Talk: Helen Antrobus 'A Grand Place to Escape From'
Wednesday the 19th of March from 18:00 at Altogether Otherwise
'A Grand Place to Escape From'
‘It is a well-known paradox that love of nature is the strongest in places from which nature has been most resolutely thrown out.’
Written in 1906, these words from the Manchester Guardian are as pertinent today as they were at the turn of the century. The city of Manchester is in constant flux; new developments are met with a responsibility and a need to preserve, protect and provide opportunities for its people to enjoy green space. In this talk, Curator Helen Antrobus explores Manchester in the early twentieth century, and the necessity to access ‘nature’sbeauties’. From parks, allotments and flower shows, to cycling, socialism, and trespass, A Grand Place to Escape From looks at the routes – both cultural and physical - that working people in Manchester took to access green space.

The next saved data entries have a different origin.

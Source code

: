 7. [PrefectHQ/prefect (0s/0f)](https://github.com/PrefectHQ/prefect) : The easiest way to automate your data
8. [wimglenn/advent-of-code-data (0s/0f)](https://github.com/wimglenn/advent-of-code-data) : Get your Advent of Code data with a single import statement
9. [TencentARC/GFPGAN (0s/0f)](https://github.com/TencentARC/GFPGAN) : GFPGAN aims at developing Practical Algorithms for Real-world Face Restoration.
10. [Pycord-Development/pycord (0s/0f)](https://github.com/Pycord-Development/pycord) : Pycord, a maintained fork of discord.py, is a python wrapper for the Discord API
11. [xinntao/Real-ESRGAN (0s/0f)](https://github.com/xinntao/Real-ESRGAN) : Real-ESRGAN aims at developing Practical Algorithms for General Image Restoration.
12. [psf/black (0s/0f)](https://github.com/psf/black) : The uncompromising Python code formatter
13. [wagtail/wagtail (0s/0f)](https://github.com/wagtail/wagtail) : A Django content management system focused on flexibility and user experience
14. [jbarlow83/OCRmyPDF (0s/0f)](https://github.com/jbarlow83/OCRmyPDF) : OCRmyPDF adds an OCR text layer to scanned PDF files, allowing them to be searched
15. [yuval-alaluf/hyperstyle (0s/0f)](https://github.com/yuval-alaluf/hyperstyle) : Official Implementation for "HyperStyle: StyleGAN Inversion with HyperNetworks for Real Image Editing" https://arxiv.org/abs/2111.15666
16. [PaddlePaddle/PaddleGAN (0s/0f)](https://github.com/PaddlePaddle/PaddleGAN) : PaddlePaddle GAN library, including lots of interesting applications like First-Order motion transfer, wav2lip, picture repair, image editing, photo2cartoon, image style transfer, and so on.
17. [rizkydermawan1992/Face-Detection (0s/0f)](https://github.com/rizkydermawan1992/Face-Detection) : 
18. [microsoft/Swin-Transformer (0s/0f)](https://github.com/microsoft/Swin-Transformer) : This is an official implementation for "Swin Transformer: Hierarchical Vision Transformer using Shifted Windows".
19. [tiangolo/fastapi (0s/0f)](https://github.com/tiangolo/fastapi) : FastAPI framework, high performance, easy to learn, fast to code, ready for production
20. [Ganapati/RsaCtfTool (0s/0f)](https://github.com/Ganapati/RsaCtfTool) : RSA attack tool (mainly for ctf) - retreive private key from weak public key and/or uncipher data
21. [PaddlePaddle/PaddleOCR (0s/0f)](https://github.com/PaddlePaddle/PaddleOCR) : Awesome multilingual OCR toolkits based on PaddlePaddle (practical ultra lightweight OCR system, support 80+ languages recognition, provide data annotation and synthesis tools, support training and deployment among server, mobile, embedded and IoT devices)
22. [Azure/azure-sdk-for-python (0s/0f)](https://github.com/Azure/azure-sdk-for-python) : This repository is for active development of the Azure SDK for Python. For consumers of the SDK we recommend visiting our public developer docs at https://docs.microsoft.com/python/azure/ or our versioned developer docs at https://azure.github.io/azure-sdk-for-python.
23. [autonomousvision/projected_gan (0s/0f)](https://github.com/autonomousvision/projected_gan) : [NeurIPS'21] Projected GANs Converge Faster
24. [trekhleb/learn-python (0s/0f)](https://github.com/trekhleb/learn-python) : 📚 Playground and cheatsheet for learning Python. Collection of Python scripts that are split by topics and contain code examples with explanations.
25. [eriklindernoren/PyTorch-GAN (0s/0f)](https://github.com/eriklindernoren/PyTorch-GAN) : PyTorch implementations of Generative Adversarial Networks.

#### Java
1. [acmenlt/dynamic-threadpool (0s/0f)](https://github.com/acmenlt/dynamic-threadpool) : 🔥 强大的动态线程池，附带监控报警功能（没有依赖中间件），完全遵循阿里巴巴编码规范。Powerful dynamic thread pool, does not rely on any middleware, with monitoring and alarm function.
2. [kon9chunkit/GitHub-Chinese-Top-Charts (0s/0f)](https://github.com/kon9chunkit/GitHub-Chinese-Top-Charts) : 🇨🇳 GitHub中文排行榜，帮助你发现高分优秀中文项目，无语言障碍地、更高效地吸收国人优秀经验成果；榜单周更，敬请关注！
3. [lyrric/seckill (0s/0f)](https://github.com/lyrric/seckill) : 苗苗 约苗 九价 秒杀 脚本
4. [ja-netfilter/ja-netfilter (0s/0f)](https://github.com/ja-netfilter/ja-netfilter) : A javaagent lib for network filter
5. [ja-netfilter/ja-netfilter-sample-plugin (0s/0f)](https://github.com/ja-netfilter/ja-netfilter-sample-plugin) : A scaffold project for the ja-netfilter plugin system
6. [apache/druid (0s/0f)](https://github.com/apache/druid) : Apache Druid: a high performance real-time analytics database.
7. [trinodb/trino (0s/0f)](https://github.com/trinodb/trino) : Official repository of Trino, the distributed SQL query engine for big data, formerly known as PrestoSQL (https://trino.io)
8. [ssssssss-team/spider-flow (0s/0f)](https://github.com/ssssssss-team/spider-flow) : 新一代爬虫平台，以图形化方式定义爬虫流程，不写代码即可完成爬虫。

Helen Antrobus is Assistant National Curator for cultural heritage at the National Trust. Her current research interests include social activism and access to rural landscapes and the lives of female conservationists between 1900 and 1945. In 2022, she co-curated Beatrix Potter: Drawn to Nature at the Victoria and Albert Museum. In 20218, she curated Represent: Voices 100 Years on at the People’s History Museum. Her first book, First in the Fight: Women Who Made Manchester was published in 2019.